The approach to BP entropy calculation presented herein has been specifically designed for easy use in a clinical setting. All BP measures were non-invasive, non-ionizing, and were performed using a type of non-invasive continuous hemodynamic monitoring device that is generally available in specialized clinics. The short data length (1 min), and the fact that BP can be measured during supine rest, make the approach feasible and practical for use in a busy clinic. Entropy provides a single-value measure allowing for easy use by clinicians, which could theoretically be calculated and displayed at the bedside on the measurement device itself, though this will require further work with regards algorithm optimization and methodological developments for real-time data processing. Future work investigating how these measures vary over time would also be of interest, as perhaps BP entropy may provide an ‘early warning’ measure for monitoring transitions to more adverse frailty states, and it can be difficult for clinicians to identify with the naked eye the often slow but insidious process of frailty progression in individual patients. Additional future work will also be needed to come to a consensus as the most appropriate pre-processing and entropy calculation methodology to employ, and this would potentially allow for the establishment of age- and sex-specific normative values to use as reference guidelines in a clinical setting.

There are additional limitations which should be considered when interpreting the results of the present work.
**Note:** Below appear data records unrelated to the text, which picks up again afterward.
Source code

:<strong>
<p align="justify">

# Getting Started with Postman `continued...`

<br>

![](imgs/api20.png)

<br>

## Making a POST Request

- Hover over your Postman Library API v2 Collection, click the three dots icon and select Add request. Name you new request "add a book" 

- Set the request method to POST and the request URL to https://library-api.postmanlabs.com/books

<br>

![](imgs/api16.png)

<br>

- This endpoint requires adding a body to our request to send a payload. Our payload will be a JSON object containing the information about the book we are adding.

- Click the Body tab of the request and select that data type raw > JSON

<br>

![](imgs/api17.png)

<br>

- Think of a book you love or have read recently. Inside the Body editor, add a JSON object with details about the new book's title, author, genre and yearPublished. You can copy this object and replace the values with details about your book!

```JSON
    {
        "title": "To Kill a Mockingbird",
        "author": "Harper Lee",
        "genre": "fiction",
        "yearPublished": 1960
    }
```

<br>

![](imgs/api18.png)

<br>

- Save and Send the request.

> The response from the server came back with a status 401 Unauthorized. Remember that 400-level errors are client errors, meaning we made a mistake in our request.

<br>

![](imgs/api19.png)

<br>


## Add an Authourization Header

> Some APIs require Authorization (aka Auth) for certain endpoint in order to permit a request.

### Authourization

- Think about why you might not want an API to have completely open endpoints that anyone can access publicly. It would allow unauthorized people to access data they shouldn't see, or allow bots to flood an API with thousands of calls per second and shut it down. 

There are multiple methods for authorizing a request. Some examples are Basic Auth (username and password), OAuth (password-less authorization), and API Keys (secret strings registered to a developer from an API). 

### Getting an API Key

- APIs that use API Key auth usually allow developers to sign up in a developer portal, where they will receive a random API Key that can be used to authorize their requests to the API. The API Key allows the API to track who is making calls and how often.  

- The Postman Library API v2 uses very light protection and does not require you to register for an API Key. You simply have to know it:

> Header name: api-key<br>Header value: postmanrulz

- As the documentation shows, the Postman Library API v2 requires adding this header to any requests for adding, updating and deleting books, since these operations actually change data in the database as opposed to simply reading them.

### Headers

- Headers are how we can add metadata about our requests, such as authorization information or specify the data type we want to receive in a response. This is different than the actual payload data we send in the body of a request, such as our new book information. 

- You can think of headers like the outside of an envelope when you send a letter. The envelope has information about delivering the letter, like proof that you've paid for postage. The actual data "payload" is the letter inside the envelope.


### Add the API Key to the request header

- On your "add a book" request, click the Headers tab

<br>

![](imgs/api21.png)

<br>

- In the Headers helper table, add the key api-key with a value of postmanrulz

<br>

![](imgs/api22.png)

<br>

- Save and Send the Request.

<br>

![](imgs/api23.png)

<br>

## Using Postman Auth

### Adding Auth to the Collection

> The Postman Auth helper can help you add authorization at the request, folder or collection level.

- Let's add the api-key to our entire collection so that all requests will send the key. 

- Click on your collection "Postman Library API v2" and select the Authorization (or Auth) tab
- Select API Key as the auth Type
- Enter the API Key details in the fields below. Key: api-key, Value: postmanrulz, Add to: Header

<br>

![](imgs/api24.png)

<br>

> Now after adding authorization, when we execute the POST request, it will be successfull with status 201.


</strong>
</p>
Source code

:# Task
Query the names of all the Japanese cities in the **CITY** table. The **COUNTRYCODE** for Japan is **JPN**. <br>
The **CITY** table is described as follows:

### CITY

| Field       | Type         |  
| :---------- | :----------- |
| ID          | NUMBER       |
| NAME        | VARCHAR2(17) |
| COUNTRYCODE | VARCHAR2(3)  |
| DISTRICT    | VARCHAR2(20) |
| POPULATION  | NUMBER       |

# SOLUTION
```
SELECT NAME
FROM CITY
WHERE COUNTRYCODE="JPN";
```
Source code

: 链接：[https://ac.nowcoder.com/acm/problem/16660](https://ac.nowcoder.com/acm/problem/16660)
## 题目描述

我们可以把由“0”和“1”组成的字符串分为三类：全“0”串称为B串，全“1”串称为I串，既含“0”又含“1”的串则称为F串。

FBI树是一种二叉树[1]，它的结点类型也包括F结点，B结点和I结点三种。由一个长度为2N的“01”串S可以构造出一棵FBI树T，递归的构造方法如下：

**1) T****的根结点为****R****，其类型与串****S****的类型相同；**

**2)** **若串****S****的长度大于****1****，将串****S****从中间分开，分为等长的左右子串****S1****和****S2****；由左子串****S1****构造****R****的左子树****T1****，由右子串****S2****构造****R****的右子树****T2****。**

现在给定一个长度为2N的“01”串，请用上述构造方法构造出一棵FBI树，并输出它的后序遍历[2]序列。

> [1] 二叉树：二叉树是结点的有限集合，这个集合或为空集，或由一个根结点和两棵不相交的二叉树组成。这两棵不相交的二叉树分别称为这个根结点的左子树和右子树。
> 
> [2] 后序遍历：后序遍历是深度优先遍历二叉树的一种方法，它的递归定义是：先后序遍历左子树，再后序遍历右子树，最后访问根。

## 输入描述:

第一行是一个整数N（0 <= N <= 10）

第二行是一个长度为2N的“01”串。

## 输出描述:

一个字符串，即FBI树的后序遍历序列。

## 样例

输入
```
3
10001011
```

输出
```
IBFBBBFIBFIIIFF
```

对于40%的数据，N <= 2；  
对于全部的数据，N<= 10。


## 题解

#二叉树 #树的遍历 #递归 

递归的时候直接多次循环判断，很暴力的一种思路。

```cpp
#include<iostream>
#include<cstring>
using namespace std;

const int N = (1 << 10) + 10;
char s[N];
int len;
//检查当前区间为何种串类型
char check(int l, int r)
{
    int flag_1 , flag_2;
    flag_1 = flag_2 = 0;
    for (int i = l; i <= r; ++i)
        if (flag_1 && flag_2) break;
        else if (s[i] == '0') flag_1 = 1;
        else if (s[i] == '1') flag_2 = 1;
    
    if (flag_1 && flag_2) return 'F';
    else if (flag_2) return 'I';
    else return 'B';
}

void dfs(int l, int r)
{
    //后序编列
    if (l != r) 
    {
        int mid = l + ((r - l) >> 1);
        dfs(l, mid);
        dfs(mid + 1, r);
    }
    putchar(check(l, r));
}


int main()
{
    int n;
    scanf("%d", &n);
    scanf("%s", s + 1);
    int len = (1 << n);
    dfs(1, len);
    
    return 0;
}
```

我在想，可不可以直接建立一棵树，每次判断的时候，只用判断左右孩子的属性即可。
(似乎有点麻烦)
While the BP SampEn variables are objectively measured, a number of the covariates, as well as certain components of the SHARE-FI score were self-reported. Additionally, the SHARE-FI operationalization used herein does not include objective measures of mobility; however, in our same FASU context it was previously shown that SHARE-FI significantly captured gait speed in this same clinical setting, adding to its validity [25]. Furthermore, this pilot clinical validation work is of cross-sectional nature and further work will consider longitudinal patient outcomes as previously conducted in the TILDA population-based cohort [22,23,24].

5. Conclusions

Results from this clinical replication study demonstrated a significant and independent association between diastolic blood pressure signal entropy and physical frailty status in a pilot sample of patients aged 50 years or older attending a falls and syncope clinic. These results mirror those we previously obtained from a large population-based cohort and demonstrate the potential that a simple automated measure of blood pressure signal entropy at rest could provide a clinically useful indicator of the early physiological dysregulations that underlie physical frailty in older adults.